▸ **EXERCISE DESCRIPTION**: The expected output is each line in the data below that includes the string "await".

RECORDS SUPPLIED below:

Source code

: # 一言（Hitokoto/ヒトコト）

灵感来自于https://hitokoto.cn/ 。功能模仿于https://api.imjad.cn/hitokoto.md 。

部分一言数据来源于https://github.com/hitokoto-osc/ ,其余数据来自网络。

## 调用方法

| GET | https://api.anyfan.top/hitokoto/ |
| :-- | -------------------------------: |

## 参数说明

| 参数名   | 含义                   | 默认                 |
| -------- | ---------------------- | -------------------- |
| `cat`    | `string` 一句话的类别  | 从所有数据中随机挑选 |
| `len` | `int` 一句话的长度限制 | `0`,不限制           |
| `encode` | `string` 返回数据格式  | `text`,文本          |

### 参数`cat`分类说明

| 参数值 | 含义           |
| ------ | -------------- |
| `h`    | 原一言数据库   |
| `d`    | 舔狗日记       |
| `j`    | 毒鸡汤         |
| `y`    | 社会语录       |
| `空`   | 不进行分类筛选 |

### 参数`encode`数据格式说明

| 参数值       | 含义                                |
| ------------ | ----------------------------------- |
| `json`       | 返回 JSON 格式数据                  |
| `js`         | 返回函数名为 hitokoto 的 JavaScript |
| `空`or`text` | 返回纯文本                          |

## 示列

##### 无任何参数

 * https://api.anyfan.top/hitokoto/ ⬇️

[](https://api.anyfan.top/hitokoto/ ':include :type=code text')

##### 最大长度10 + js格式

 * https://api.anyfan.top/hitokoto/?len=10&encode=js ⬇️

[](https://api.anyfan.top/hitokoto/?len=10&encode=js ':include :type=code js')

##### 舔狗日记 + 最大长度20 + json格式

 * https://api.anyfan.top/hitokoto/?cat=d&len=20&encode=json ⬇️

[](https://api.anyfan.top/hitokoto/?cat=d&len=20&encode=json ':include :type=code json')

End of RECORDS SUPPLIED.
RECORDS SUPPLIED below:

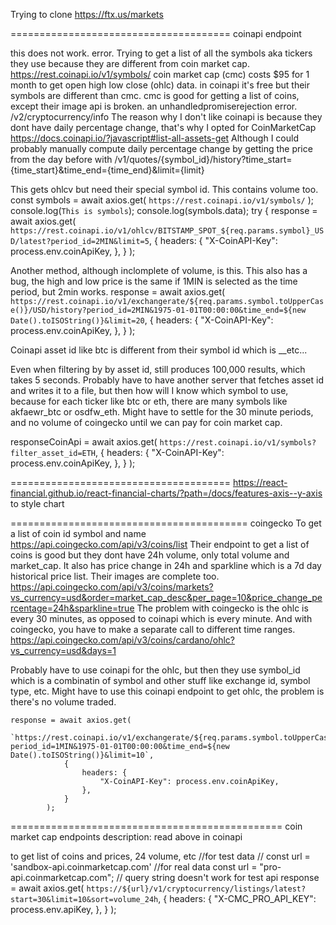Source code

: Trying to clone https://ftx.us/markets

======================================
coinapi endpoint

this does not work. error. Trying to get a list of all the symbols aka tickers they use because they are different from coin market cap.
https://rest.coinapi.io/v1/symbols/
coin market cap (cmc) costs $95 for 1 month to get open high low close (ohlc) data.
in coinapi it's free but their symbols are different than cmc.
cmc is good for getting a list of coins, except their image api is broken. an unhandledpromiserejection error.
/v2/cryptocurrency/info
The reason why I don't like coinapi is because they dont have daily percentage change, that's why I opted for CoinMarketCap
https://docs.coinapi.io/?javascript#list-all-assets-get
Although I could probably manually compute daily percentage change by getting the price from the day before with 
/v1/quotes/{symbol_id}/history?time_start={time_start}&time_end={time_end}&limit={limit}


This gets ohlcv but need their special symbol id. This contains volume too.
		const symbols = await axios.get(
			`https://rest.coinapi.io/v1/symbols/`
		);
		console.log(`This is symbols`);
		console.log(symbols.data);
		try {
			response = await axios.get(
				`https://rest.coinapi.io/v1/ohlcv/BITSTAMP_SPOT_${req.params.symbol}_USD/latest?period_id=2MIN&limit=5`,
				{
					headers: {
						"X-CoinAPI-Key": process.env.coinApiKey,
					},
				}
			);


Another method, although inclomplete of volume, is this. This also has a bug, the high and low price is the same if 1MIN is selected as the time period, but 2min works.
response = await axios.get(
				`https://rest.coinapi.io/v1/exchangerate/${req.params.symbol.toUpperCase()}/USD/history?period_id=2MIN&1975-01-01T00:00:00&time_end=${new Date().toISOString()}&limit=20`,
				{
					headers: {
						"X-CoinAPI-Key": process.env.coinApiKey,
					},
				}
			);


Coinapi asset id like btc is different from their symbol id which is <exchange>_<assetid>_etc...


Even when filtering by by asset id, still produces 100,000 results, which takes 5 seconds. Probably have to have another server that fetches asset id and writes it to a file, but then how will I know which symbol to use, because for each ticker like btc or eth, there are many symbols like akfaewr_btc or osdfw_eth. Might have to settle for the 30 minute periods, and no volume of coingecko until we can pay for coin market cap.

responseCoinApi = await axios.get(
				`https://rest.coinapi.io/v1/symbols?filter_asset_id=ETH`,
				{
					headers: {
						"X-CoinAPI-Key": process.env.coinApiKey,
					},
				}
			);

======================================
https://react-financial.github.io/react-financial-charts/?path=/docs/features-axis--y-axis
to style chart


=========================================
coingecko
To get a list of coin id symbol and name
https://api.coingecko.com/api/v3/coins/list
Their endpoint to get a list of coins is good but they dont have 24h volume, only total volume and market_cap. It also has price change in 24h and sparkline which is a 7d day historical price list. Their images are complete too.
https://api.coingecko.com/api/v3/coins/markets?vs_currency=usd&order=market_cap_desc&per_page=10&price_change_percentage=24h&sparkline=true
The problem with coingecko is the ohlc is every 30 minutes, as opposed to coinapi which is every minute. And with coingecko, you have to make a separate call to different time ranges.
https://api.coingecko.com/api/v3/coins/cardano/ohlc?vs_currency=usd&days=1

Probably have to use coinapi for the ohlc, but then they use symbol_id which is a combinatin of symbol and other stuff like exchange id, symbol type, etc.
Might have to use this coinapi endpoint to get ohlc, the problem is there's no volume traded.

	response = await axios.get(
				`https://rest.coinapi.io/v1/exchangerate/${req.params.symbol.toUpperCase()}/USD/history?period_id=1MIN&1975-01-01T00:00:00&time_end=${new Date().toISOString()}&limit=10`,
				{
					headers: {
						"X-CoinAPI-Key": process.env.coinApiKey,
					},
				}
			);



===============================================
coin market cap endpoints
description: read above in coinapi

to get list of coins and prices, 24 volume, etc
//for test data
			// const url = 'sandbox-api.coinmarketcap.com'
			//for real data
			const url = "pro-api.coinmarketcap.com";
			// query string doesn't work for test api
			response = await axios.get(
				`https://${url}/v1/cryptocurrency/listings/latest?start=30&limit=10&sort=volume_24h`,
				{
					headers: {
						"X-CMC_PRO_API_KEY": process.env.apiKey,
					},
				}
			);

End of RECORDS SUPPLIED.

▸ **ANSWER TO THIS EXERCISE**:
		const symbols = await axios.get(
			response = await axios.get(
response = await axios.get(
responseCoinApi = await axios.get(
	response = await axios.get(
			response = await axios.get(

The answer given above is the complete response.